MM 45: Phase Transitions III

MM 45.5: Vortrag

Donnerstag, 26. März 2009, 16:15–16:30, IFW B

Crystal growth in undercooled NiZr melt: Linking phase-field modeling to molecular dynamics simulations — •Mohammed Guerdane¹, Denis Danilov¹, Frank Wendler¹, Helmar Teichler², and Britta Nestler¹ — ¹Institute of Computational Engineering, Karlsruhe University of Applied Sciences, Germany — ²Institute of Materials Physics, University of Göttingen, Germany

Propagation of a planar solidification and dissolution front in a two-phase crystal-melt structure under non-equilibrium conditions (supersaturated solution) is considered by molecular dynamics (MD) simulations and phase-field modeling (PFM).
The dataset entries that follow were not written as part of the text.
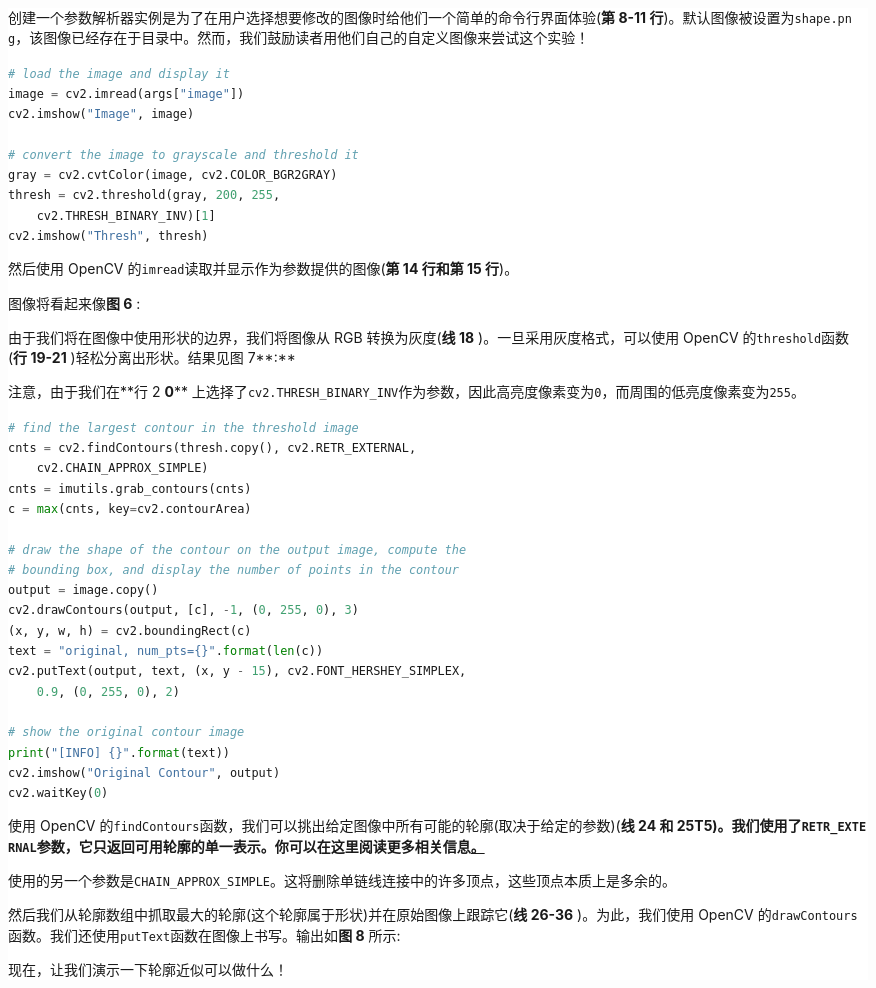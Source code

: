 创建一个参数解析器实例是为了在用户选择想要修改的图像时给他们一个简单的命令行界面体验(**第 8-11 行**)。默认图像被设置为`shape.png`，该图像已经存在于目录中。然而，我们鼓励读者用他们自己的自定义图像来尝试这个实验！

```py
# load the image and display it
image = cv2.imread(args["image"])
cv2.imshow("Image", image)

# convert the image to grayscale and threshold it
gray = cv2.cvtColor(image, cv2.COLOR_BGR2GRAY)
thresh = cv2.threshold(gray, 200, 255,
	cv2.THRESH_BINARY_INV)[1]
cv2.imshow("Thresh", thresh)
```

然后使用 OpenCV 的`imread`读取并显示作为参数提供的图像(**第 14 行和第 15 行**)。

图像将看起来像**图 6** :

由于我们将在图像中使用形状的边界，我们将图像从 RGB 转换为灰度(**线 **18**** )。一旦采用灰度格式，可以使用 OpenCV 的`threshold`函数(**行 **19-21**** )轻松分离出形状。结果见图 7**:**

注意，由于我们在**行 2 **0**** 上选择了`cv2.THRESH_BINARY_INV`作为参数，因此高亮度像素变为`0`，而周围的低亮度像素变为`255`。

```py
# find the largest contour in the threshold image
cnts = cv2.findContours(thresh.copy(), cv2.RETR_EXTERNAL,
	cv2.CHAIN_APPROX_SIMPLE)
cnts = imutils.grab_contours(cnts)
c = max(cnts, key=cv2.contourArea)

# draw the shape of the contour on the output image, compute the
# bounding box, and display the number of points in the contour
output = image.copy()
cv2.drawContours(output, [c], -1, (0, 255, 0), 3)
(x, y, w, h) = cv2.boundingRect(c)
text = "original, num_pts={}".format(len(c))
cv2.putText(output, text, (x, y - 15), cv2.FONT_HERSHEY_SIMPLEX,
	0.9, (0, 255, 0), 2)

# show the original contour image
print("[INFO] {}".format(text))
cv2.imshow("Original Contour", output)
cv2.waitKey(0)
```

使用 OpenCV 的`findContours`函数，我们可以挑出给定图像中所有可能的轮廓(取决于给定的参数)(**线 **24 和 25**T5)。我们使用了`RETR_EXTERNAL`参数，它只返回可用轮廓的单一表示。你可以在这里阅读更多相关信息[。](https://docs.opencv.org/master/d9/d8b/tutorial_py_contours_hierarchy.html)**

使用的另一个参数是`CHAIN_APPROX_SIMPLE`。这将删除单链线连接中的许多顶点，这些顶点本质上是多余的。

然后我们从轮廓数组中抓取最大的轮廓(这个轮廓属于形状)并在原始图像上跟踪它(**线 **26-36**** )。为此，我们使用 OpenCV 的`drawContours`函数。我们还使用`putText`函数在图像上书写。输出如**图 8** 所示:

现在，让我们演示一下轮廓近似可以做什么！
The MD simulations are carried out with interatomic potentials for the NiZr alloy and provide the thermophysical data required for setting up the PFM simulations. Results are presented showing a comparison of concentration profiles across the crystal-melt interface and of the growth velocity obtained from MD and PFM methods. By considering different approximations of the free energy density in the PFM, we analyze the contribution of the activity coefficient in the chemical potential and of the solute-solvent interdiffusion in the growth dynamics.